第七十八話 再戦、女王蜘蛛
あれから五日。なんとか動けるようになった俺は、甲賀と二人で迷宮一層の奥地にある城を目指していた。
「足はどう?戦えそう?」
横を歩いている甲賀にそう言われ、俺は軽くジャンプしてみる。
「迷宮の中に入ると、ずいぶんマシになったよ。っても前みたいな無茶は流石に無理そうだ」
「当たり前よ、あんなのまさしく諸刃の剣。確かにめちゃくちゃ速かったけど、もう2度とやらない方がいいわね」
甲賀はそう言いながら、少し怒った顔をする。
もちろんやるつもりは無い、というか怖くてできない。
「なんかさ、俺迷宮に入ると怪我ばっかりしてる気がする。なんでなんだろうな」
「バカだからよ、アンタが」
「ぐっ……」
ぐうの音も出ない、とはこのことか。
そう思いながら甲賀と会話を繰り返し迷宮の中を歩く。
明日は中級冒険者試験の応募締め切りだ。
つまり今日、Dランク以上の迷宮石5個かBランク以上の迷宮石を納品しないと、俺はまた来年まで低級冒険者のままということになる。
「いい?女王蜘蛛と闘うって言っても、足を一本切り落とせば良いんだからね。そうすればBランクの迷宮石を絶対に落とすから」
「あぁ……、足だよなうん。足、足。8本だっけ?10本だっけ?とにかくいっぱいあるんだから一本ぐらい落とせるよな、うん。それにコレもあるし」
そう言って、俺は左腕のプロテクターをポンとたたく。
希少な迷宮装備であり、俺をここまで成長させてくれた相棒とも言える青いプロテクター。

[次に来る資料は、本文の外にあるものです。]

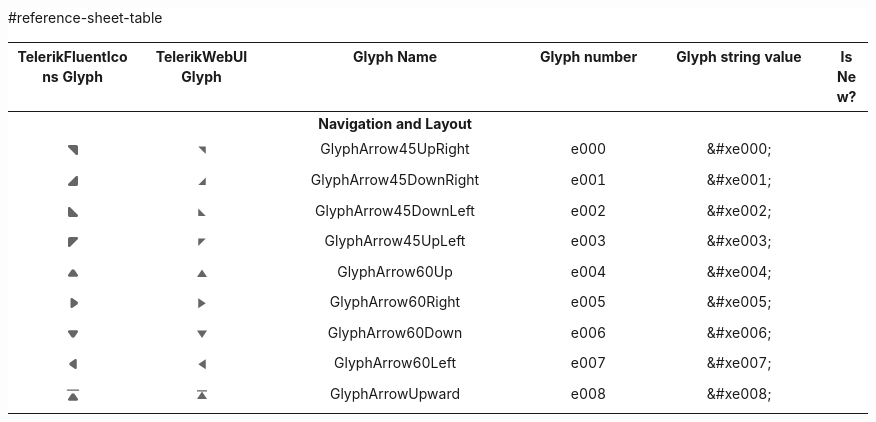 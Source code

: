 #reference-sheet-table
<style>
table th:first-of-type {
    width: 15%;
}
table th:nth-of-type(2) {
    width: 15%;
}
table th:nth-of-type(3) {
    width: 30%;
}
table th:nth-of-type(4) {
    width: 15%;
}
table th:nth-of-type(5) {
    width: 20%;
}
table th:nth-of-type(6) {
    width: 5%;
}

table td {
    text-align: center;
}

.article table thead th {
    text-align: center;
}
</style>

| TelerikFluentIcons Glyph | TelerikWebUI Glyph | Glyph Name | Glyph number | Glyph string value | Is New? |
| --- | --- | --- | --- | --- | --- |
|  |  | <strong>Navigation and Layout</strong> |  |  |  |
| <span style="text-align:center;"><svg height="20" viewbox="0 0 1024 1024" width="20"><path d="M768 266.053c0-57.018-68.941-85.572-109.254-45.254l-386.747 386.747c-40.318 40.314-11.763 109.254 45.254 109.254h354.747c53.018 0 96-42.982 96-96v-354.747z" fill="#656565" transform="scale(1,-1) translate(0,-1024)"></path></svg></span> | <span style="text-align:center;"><svg height="20" viewbox="0 0 1024 1024" width="20"><path d="M704 640v-384l-384 384h384z" fill="#656565" transform="scale(1,-1) translate(0,-1024)"></path></svg></span> | GlyphArrow45UpRight | e000 | &amp;#xe000; |  |
| <span style="text-align:center;"><svg height="20" viewbox="0 0 1024 1024" width="20"><path d="M768 655.547c0 57.018-68.941 85.572-109.254 45.254l-386.747-386.747c-40.318-40.314-11.763-109.254 45.254-109.254h354.747c53.018 0 96 42.982 96 96v354.747z" fill="#656565" transform="scale(1,-1) translate(0,-1024)"></path></svg></span> | <span style="text-align:center;"><svg height="20" viewbox="0 0 1024 1024" width="20"><path d="M704 256h-384l384 384v-384z" fill="#656565" transform="scale(1,-1) translate(0,-1024)"></path></svg></span> | GlyphArrow45DownRight | e001 | &amp;#xe001; |  |
| <span style="text-align:center;"><svg height="20" viewbox="0 0 1024 1024" width="20"><path d="M256 655.547c0 57.018 68.941 85.572 109.254 45.254l386.747-386.747c40.318-40.314 11.763-109.254-45.254-109.254h-354.747c-53.018 0-96 42.982-96 96v354.747z" fill="#656565" transform="scale(1,-1) translate(0,-1024)"></path></svg></span> | <span style="text-align:center;"><svg height="20" viewbox="0 0 1024 1024" width="20"><path d="M320 256v384l384-384h-384z" fill="#656565" transform="scale(1,-1) translate(0,-1024)"></path></svg></span> | GlyphArrow45DownLeft | e002 | &amp;#xe002; |  |
| <span style="text-align:center;"><svg height="20" viewbox="0 0 1024 1024" width="20"><path d="M256 266.053c0-57.018 68.941-85.572 109.254-45.254l386.747 386.747c40.318 40.314 11.763 109.254-45.254 109.254h-354.747c-53.018 0-96-42.982-96-96v-354.747z" fill="#656565" transform="scale(1,-1) translate(0,-1024)"></path></svg></span> | <svg height="20" viewbox="0 0 1024 1024" width="20"><path d="M320 640h384l-384-384v384z" fill="#656565" transform="scale(1,-1) translate(0,-1024)"></path></svg></span> | GlyphArrow45UpLeft | e003 | &amp;#xe003; |  |
| <svg height="20" viewbox="0 0 1024 1024" width="20"><path d="M317.236 268.928c-51.692 0-82.058 58.112-52.538 100.545l168.488 242.202c38.194 54.904 119.42 54.904 157.614 0l168.489-242.202c29.517-42.433-0.845-100.545-52.538-100.545h-389.516z" fill="#656565" transform="scale(1,-1) translate(0,-1024)"></path></svg> | <svg height="20" viewbox="0 0 1024 1024" width="20"><path d="M512 640l256-384h-512l256 384z" fill="#656565" transform="scale(1,-1) translate(0,-1024)"></path></svg> | GlyphArrow60Up | e004 | &amp;#xe004; |  |
| <svg height="20" viewbox="0 0 1024 1024" width="20"><path d="M484.548 215.053c-42.435-29.338-100.548 0.838-100.548 52.218v387.122c0 51.375 58.114 81.554 100.548 52.216l242.204-167.455c54.899-37.96 54.906-118.687 0-156.646l-242.204-167.454z" fill="#656565" transform="scale(1,-1) translate(0,-1024)"></path></svg> | <svg height="20" viewbox="0 0 1024 1024" width="20"><path d="M704 448l-384-256v512l384-256z" fill="#656565" transform="scale(1,-1) translate(0,-1024)"></path></svg> | GlyphArrow60Right | e005 | &amp;#xe005; |  |
| <svg height="20" viewbox="0 0 1024 1024" width="20"><path d="M317.236 652.8c-51.692 0-82.058-58.114-52.538-100.548l168.488-242.204c38.194-54.906 119.42-54.899 157.614 0l168.489 242.204c29.517 42.434-0.845 100.548-52.538 100.548h-389.516z" fill="#656565" transform="scale(1,-1) translate(0,-1024)"></path></svg> | <svg height="20" viewbox="0 0 1024 1024" width="20"><path d="M512 256l-256 384h512l-256-384z" fill="#656565" transform="scale(1,-1) translate(0,-1024)"></path></svg> | GlyphArrow60Down | e006 | &amp;#xe006; |  |
| <svg height="20" viewbox="0 0 1024 1024" width="20"><path d="M603.389 215.053c42.435-29.338 100.547 0.838 100.547 52.218v387.122c0 51.375-58.112 81.554-100.547 52.216l-242.203-167.455c-54.904-37.96-54.904-118.687 0-156.646l242.203-167.454z" fill="#656565" transform="scale(1,-1) translate(0,-1024)"></path></svg> | <svg height="20" viewbox="0 0 1024 1024" width="20"><path d="M320 448l384 256v-512l-384 256z" fill="#656565" transform="scale(1,-1) translate(0,-1024)"></path></svg> | GlyphArrow60Left | e007 | &amp;#xe007; |  |
| <svg height="20" viewbox="0 0 1024 1024" width="20"><path d="M224 748.8c-19.2 0-32-12.8-32-32s12.8-32 32-32h576c19.2 0 32 12.8 32 32s-12.8 32-32 32h-576zM706.56 172.8c51.84 0 81.92 58.24 52.48 100.48l-168.32 241.92c-38.4 55.040-119.68 55.040-157.44 0l-168.32-241.92c-29.44-42.24 0-100.48 52.48-100.48h389.12z" fill="#656565" transform="scale(1,-1) translate(0,-1024)"></path></svg> | <svg height="20" viewbox="0 0 1024 1024" width="20"><path d="M256 256l256 384 256-384h-512zM768 704h-512v-64h512v64z" fill="#656565" transform="scale(1,-1) translate(0,-1024)"></path></svg> | GlyphArrowUpward | e008 | &amp;#xe008; |  |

二層で人工変異体と戦った時に謎の赤い魔力を放出し、俺に凄まじい力を与えたこの装備は、もしかすると危険なものかもしれないという事で川田さんに預けていた。
それを昨日、引き取ってきたのだ。
その時に聞いたのだが、この装備にはある条件下で使用者、つまり俺の魔力を本来とは性質の違う魔力に変換する機能があるのではないか、という事らしい。
あの赤い魔力はモンスターになる一歩手前の赤霧?現象だとかいうのではないので、コレを使い続ける事で俺がモンスターになってしまうことはないらしいのだが、
その変換された魔力というのがまだ詳しく分からない以上は無理に使わない方がいいという事だった。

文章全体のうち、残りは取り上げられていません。